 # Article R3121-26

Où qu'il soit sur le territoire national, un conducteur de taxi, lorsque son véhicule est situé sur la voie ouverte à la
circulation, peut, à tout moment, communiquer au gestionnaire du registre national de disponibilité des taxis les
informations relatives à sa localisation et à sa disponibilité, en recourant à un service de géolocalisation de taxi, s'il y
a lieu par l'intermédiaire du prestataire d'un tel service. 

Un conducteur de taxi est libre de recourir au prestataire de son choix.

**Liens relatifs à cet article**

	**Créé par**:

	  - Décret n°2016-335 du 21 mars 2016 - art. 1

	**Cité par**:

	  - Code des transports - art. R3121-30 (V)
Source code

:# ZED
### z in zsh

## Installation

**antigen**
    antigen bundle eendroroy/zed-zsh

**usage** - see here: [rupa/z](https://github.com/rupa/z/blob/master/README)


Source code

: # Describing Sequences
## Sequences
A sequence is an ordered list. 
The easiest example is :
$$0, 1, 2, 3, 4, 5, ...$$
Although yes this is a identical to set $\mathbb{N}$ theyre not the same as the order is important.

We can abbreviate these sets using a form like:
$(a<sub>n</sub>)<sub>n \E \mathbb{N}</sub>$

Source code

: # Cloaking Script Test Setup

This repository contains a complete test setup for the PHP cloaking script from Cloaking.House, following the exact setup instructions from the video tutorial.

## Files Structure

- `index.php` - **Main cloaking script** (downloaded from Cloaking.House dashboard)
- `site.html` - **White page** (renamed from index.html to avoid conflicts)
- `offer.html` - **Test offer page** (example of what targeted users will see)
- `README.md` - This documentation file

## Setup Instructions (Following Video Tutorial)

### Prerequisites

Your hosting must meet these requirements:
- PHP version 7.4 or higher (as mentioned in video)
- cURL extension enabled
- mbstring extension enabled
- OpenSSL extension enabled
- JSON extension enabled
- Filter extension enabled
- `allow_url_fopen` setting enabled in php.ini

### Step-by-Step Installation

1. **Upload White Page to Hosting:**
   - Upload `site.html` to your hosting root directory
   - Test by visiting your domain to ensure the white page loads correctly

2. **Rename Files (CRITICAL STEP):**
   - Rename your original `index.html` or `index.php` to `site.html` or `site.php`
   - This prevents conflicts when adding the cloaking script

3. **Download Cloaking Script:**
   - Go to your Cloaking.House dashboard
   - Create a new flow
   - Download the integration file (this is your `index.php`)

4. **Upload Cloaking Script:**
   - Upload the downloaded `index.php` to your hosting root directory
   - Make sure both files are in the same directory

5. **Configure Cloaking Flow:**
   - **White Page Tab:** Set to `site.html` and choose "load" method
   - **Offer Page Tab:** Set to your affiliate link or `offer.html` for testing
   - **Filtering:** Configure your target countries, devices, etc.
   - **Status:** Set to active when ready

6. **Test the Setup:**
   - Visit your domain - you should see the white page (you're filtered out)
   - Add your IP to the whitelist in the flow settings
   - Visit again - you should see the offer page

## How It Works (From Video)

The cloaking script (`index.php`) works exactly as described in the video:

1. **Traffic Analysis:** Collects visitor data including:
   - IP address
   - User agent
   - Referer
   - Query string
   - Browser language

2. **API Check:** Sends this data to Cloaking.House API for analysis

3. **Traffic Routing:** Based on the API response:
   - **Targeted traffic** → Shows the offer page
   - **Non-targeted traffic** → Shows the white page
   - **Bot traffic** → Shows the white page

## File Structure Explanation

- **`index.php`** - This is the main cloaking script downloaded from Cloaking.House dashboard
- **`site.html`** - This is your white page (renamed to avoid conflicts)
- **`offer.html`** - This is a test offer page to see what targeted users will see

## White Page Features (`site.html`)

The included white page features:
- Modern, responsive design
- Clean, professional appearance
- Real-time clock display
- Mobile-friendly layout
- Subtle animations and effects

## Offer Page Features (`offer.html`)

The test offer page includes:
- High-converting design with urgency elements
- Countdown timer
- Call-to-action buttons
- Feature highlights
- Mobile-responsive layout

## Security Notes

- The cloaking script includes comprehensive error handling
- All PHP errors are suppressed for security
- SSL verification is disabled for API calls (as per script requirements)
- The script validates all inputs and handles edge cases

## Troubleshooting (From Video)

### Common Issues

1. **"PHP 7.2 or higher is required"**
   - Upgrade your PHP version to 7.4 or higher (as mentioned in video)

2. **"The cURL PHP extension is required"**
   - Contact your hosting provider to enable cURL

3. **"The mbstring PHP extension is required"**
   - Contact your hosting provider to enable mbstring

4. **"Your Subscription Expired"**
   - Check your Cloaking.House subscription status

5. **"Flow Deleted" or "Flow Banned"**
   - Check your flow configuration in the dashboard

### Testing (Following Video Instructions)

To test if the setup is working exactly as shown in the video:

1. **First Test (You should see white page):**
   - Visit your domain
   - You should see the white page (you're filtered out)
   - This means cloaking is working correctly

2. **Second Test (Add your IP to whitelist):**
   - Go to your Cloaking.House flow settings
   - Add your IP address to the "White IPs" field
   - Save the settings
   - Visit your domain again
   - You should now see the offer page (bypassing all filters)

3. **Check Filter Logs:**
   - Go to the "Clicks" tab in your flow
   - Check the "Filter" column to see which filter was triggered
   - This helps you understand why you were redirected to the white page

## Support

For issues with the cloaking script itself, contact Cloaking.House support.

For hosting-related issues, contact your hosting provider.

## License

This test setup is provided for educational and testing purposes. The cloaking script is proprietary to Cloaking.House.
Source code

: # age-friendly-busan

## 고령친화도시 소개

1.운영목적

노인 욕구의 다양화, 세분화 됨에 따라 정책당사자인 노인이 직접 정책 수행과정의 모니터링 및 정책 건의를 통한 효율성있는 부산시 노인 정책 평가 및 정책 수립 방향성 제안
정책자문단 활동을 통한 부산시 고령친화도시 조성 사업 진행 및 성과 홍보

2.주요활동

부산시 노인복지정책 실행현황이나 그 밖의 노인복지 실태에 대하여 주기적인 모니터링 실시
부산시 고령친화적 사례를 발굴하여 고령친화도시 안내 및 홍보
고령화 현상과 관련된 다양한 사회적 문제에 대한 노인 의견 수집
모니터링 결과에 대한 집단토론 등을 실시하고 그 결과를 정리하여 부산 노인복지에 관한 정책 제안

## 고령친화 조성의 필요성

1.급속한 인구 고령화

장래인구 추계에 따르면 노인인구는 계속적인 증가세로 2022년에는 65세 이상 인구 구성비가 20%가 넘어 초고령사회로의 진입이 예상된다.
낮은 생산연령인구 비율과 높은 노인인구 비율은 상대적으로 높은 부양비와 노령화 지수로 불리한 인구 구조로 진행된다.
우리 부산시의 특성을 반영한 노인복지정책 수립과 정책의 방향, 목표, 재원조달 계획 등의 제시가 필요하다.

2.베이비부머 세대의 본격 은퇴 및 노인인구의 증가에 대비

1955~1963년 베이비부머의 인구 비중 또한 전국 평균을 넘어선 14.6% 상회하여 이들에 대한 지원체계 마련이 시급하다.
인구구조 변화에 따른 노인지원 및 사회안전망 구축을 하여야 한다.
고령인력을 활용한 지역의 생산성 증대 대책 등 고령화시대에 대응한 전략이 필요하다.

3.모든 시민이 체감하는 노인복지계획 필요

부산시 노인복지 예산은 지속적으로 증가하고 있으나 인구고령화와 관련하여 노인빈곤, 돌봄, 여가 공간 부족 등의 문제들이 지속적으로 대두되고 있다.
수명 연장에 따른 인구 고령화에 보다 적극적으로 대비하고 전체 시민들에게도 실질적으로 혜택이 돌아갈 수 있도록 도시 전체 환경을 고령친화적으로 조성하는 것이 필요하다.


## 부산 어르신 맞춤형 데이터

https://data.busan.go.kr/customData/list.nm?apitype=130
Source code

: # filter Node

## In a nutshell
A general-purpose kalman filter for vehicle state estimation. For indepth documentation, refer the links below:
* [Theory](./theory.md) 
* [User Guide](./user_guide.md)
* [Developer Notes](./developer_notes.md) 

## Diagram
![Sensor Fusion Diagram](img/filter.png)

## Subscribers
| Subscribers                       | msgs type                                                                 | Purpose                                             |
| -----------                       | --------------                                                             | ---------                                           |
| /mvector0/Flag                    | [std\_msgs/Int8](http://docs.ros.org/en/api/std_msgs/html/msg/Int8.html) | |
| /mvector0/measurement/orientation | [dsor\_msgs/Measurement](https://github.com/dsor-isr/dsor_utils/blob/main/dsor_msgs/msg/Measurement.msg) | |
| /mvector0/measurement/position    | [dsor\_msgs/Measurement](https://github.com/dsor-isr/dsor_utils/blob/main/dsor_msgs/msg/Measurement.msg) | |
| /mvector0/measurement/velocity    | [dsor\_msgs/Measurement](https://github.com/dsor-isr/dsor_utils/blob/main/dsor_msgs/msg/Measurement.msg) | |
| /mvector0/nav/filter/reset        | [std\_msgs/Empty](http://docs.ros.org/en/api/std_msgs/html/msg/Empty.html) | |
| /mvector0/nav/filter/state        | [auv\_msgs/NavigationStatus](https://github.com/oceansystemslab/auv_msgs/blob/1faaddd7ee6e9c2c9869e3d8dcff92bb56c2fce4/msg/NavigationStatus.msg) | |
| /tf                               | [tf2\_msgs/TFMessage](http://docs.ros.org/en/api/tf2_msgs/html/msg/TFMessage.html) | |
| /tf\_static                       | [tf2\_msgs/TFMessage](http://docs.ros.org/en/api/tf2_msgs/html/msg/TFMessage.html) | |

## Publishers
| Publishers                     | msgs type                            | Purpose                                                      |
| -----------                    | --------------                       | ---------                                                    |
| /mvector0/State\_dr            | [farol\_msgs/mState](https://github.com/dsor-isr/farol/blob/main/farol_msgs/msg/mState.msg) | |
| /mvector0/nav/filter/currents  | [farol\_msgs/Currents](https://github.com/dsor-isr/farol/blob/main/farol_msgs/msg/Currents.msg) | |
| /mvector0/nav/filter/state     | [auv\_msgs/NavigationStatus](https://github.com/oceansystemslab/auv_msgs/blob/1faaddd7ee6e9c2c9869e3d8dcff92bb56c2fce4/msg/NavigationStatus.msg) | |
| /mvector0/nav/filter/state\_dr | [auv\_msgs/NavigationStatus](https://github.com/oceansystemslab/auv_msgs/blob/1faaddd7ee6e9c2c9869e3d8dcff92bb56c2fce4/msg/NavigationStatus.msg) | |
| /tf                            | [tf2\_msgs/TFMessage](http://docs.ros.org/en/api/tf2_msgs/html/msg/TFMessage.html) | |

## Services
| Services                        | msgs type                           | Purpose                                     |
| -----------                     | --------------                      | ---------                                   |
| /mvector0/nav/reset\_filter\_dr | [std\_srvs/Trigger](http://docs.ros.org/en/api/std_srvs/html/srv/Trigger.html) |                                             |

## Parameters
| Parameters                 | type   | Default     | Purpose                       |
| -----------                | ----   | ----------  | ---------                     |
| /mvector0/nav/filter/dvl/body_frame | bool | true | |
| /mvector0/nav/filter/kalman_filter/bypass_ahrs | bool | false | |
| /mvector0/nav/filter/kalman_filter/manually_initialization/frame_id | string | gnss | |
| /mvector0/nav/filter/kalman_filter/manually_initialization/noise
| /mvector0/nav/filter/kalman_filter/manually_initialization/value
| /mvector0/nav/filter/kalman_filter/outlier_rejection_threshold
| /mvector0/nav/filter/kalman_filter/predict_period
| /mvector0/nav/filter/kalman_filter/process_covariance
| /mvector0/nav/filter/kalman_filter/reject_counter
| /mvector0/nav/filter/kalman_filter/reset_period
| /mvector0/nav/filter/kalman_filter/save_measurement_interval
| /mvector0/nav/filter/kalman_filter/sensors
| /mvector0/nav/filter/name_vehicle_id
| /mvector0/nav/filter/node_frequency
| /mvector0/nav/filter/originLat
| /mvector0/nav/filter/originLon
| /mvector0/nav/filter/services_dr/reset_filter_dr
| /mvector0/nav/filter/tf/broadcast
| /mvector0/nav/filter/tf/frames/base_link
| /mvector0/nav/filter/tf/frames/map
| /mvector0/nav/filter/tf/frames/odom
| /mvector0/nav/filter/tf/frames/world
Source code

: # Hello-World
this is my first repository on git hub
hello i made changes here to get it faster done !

Work required -> Exact reproduction is required. Give the lines of the data from its first line through the line containing "enabled in php.ini", and no others.

Answer to the exercise ->
 # Article R3121-26

Où qu'il soit sur le territoire national, un conducteur de taxi, lorsque son véhicule est situé sur la voie ouverte à la
circulation, peut, à tout moment, communiquer au gestionnaire du registre national de disponibilité des taxis les
informations relatives à sa localisation et à sa disponibilité, en recourant à un service de géolocalisation de taxi, s'il y
a lieu par l'intermédiaire du prestataire d'un tel service. 

Un conducteur de taxi est libre de recourir au prestataire de son choix.

**Liens relatifs à cet article**

	**Créé par**:

	  - Décret n°2016-335 du 21 mars 2016 - art. 1

	**Cité par**:

	  - Code des transports - art. R3121-30 (V)
Source code

:# ZED
### z in zsh

## Installation

**antigen**
    antigen bundle eendroroy/zed-zsh

**usage** - see here: [rupa/z](https://github.com/rupa/z/blob/master/README)


Source code

: # Describing Sequences
## Sequences
A sequence is an ordered list. 
The easiest example is :
$$0, 1, 2, 3, 4, 5, ...$$
Although yes this is a identical to set $\mathbb{N}$ theyre not the same as the order is important.

We can abbreviate these sets using a form like:
$(a<sub>n</sub>)<sub>n \E \mathbb{N}</sub>$

Source code

: # Cloaking Script Test Setup

This repository contains a complete test setup for the PHP cloaking script from Cloaking.House, following the exact setup instructions from the video tutorial.

## Files Structure

- `index.php` - **Main cloaking script** (downloaded from Cloaking.House dashboard)
- `site.html` - **White page** (renamed from index.html to avoid conflicts)
- `offer.html` - **Test offer page** (example of what targeted users will see)
- `README.md` - This documentation file

## Setup Instructions (Following Video Tutorial)

### Prerequisites

Your hosting must meet these requirements:
- PHP version 7.4 or higher (as mentioned in video)
- cURL extension enabled
- mbstring extension enabled
- OpenSSL extension enabled
- JSON extension enabled
- Filter extension enabled
- `allow_url_fopen` setting enabled in php.ini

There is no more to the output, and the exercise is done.